What should you do about someone who's selling well but is not well-liked in the company and occasionally steps over the ethical boundaries you've set? What about the production manager who has a great personality, excellent values, and is a team player, but doesn't bring jobs in on time and on budget? When should you put an employee with some job-related problems into an intensive training program and when should you fire someone, even though he may be a results-oriented contributor?

Results vs. attitude

You need a readout that lets you know where employees stand in terms of their future in your company. Most of us try to focus on results, and we intuitively recognize that someone is "with the program" or not.

The one thing about your company that's distinct, that can't be copied, is its culture. You can define that as the values people share, which inevitably go back to the owner's own values. The ability to recognize and manage a culture is what makes companies superstars in their own right.

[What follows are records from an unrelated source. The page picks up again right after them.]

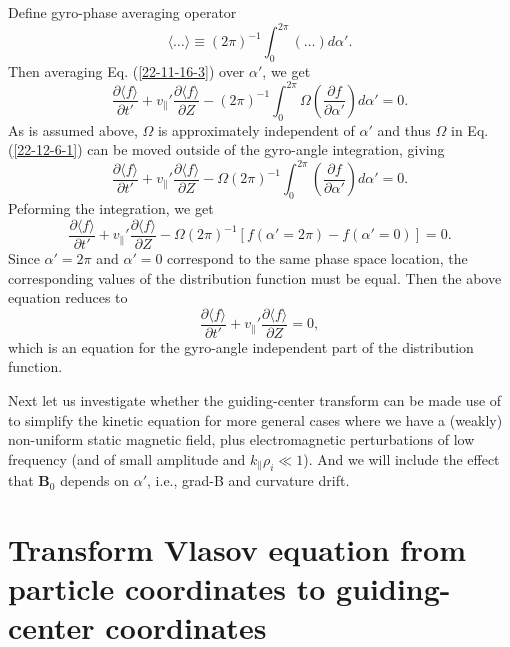 \documentclass{article}
\begin{document}
Define gyro-phase averaging operator
\begin{equation}
  \langle \ldots \rangle \equiv (2 \pi)^{- 1} \int_0^{2 \pi} (\ldots) d
  \alpha' .
\end{equation}
Then averaging Eq. (\ref{22-11-16-3}) over $\alpha'$, we get
\begin{equation}
  \label{22-12-6-1} \frac{\partial \langle f \rangle}{\partial t'} +
  v_{\parallel}' \frac{\partial \langle f \rangle}{\partial Z} - (2 \pi)^{- 1}
  \int_0^{2 \pi} \Omega \left( \frac{\partial f}{\partial \alpha'} \right) d
  \alpha' = 0.
\end{equation}
As is assumed above, $\Omega$ is approximately independent of $\alpha'$ and
thus $\Omega$ in Eq. (\ref{22-12-6-1}) can be moved outside of the gyro-angle
integration, giving
\begin{equation}
  \frac{\partial \langle f \rangle}{\partial t'} + v_{\parallel}'
  \frac{\partial \langle f \rangle}{\partial Z} - \Omega (2 \pi)^{- 1}
  \int_0^{2 \pi} \left( \frac{\partial f}{\partial \alpha'} \right) d \alpha'
  = 0.
\end{equation}
Peforming the integration, we get
\begin{equation}
  \frac{\partial \langle f \rangle}{\partial t'} + v_{\parallel}'
  \frac{\partial \langle f \rangle}{\partial Z} - \Omega (2 \pi)^{- 1} [f
  (\alpha' = 2 \pi) - f (\alpha' = 0)] = 0.
\end{equation}
Since $\alpha' = 2 \pi$ and $\alpha' = 0$ correspond to the same phase space
location, the corresponding values of the distribution function must be equal.
Then the above equation reduces to
\begin{equation}
  \frac{\partial \langle f \rangle}{\partial t'} + v_{\parallel}'
  \frac{\partial \langle f \rangle}{\partial Z} = 0,
\end{equation}
which is an equation for the gyro-angle independent part of the distribution
function.

Next let us investigate whether the guiding-center transform can be made use
of to simplify the kinetic equation for more general cases where we have a
(weakly) non-uniform static magnetic field, plus electromagnetic perturbations
of low frequency (and of small amplitude and $k_{\parallel} \rho_i \ll 1$).
And we will include the effect that $\mathbf{B}_0$ depends on $\alpha'$, i.e.,
grad-B and curvature drift.

\section{Transform Vlasov equation from particle coordinates to guiding-center
coordinates}
\end{document}
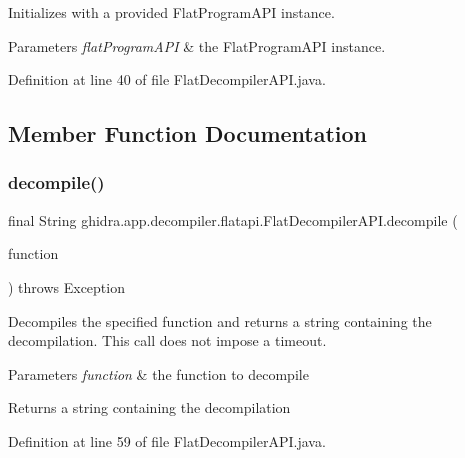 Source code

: Initializes with a provided Flat\+Program\+A\+PI instance. 
\begin{DoxyParams}{Parameters}
{\em flat\+Program\+A\+PI} & the Flat\+Program\+A\+PI instance. \\
\hline
\end{DoxyParams}


Definition at line 40 of file Flat\+Decompiler\+A\+P\+I.\+java.



\subsection{Member Function Documentation}
\mbox{\label{classghidra_1_1app_1_1decompiler_1_1flatapi_1_1_flat_decompiler_a_p_i_aa8f1363ab1b6837f3840f4d342f639a4}} 
\subsubsection{\texorpdfstring{decompile()}{decompile()}\hspace{0.1cm}{\footnotesize\ttfamily [1/2]}}
{\footnotesize\ttfamily final String ghidra.\+app.\+decompiler.\+flatapi.\+Flat\+Decompiler\+A\+P\+I.\+decompile (\begin{DoxyParamCaption}\item[{Function}]{function }\end{DoxyParamCaption}) throws Exception\hspace{0.3cm}{\ttfamily [inline]}}

Decompiles the specified function and returns a string containing the decompilation. This call does not impose a timeout. 
\begin{DoxyParams}{Parameters}
{\em function} & the function to decompile \\
\hline
\end{DoxyParams}
\begin{DoxyReturn}{Returns}
a string containing the decompilation 
\end{DoxyReturn}


Definition at line 59 of file Flat\+Decompiler\+A\+P\+I.\+java.

\mbox{\label{classghidra_1_1app_1_1decompiler_1_1flatapi_1_1_flat_decompiler_a_p_i_a83e63ba2faea29732064cee33edab094}}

But company culture is fragile. We often describe an employee's adherence to the company culture and values as his or her attitude. One sour employee -- one bad attitude -- can wreck that culture.

Unemotional evaluations

Fortunately, there is a way to logically think through the choices you face when evaluating an employee who is outstanding in some ways but not in others. I wish I could say I'd invented this system, but I didn't. The originator of it, to the best of my knowledge, is Jack Welch, the legendary builder of GE as we know it today.

Welch distinguishes between four types of employees. He looks at two different factors in his employees. The first is actual results in their job and the second is their attitude toward the job, or their buy-in to the company's culture. Combining a simple score of "high" or "low" in each of these gives four possible measurements:

1. Results: High. Attitude: High. Congratulations, you have a superstar. You want to keep this person forever.

2. Results: Poor. Attitude: High. Tough decision. Either you commit to a serious training program or they languish. It's up to you to turn the results around.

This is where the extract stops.